Multi-material printing is commonly used for haptic feedback prototypes, for example, a stiff case with flexible buttons.


5. Binder jetting


How it works

Binder jetting produces parts by selectively depositing a binding agent over a powder bed. The build platform is first covered with a very thin layer of material powder. A printhead covered in inkjet nozzles then passes over, depositing a binding agent where the print is to be formed. Binder jetting printers can also print in color by depositing colored ink after the binding agent, before a new layer of powder covers the previous one.

Schematic of Binder Jetting printer
Schematic of a Binder Jetting printer

Once the final layer is finished, the part is left to cure in the powder and let the binding agent gain strength. Once removed from the powder bin, some kinds of materials are ready. However, if parts are for functional use, most need to be infiltrated and sintered, causing them to shrink by up to 40 percent.


Different types of printers

Binder jetting is achieved by only one technology, though there are many different kinds of printers, differentiated by the kinds of materials and binders they can use. To learn more, read our Introduction to binder jetting 3D printing.


Available materials 

Because prints are held together by a binding agent—as opposed to bonds between particles of the build material—many materials that can be powdered can be printed with binder jetting. The most common materials are sands, ceramics, and metals, though plastics can also be used.
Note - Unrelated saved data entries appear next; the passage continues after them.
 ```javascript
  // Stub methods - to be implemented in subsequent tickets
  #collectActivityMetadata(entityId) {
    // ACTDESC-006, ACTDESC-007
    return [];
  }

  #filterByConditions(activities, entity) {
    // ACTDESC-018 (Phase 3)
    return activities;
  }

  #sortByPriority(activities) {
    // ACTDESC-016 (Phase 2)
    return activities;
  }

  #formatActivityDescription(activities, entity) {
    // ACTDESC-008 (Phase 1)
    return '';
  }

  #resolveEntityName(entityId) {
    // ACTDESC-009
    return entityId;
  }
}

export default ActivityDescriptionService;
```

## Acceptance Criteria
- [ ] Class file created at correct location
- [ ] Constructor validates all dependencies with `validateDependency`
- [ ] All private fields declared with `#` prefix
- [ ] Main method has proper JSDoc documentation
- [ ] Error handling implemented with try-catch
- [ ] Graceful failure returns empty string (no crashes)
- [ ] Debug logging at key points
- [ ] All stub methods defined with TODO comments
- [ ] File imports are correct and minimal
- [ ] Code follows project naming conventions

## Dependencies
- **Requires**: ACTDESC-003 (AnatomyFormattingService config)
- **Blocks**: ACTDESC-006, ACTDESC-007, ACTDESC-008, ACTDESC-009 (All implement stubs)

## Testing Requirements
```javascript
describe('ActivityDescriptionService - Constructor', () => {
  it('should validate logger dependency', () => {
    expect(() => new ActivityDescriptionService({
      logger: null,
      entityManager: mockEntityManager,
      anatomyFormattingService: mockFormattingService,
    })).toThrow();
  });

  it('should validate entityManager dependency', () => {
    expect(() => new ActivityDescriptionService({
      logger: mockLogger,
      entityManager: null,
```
Price and speed of production

Binder jetting is an affordable technology, costing even less than vat photopolymerization and PBF. Print speeds are comparable to PBF and in line with other technologies for low-volume runs, but fast for higher volumes.


Geometrics properties: size, complexity, and resolution

Binder jetting is best suited for parts smaller than the size of a fist.

Because the unused powder serves as a natural support structure, complex parts are also possible. However, one constraint is that thickness should never exceed 10mm because the filtration may be inconsistent.

The resolutions are high, on par with PBF.


Mechanical properties: accuracy, strength, and surface finish

Binder jetting can produce parts with good tolerances, but the final tolerance can be hard to predict since shrinkage occurs with post-processing.

Before infiltration, metal parts are extremely weak and can crumble if not handled carefully. After infiltration, they are close to fully dense, but their mechanical properties do not meet the higher quality of traditionally manufactured parts.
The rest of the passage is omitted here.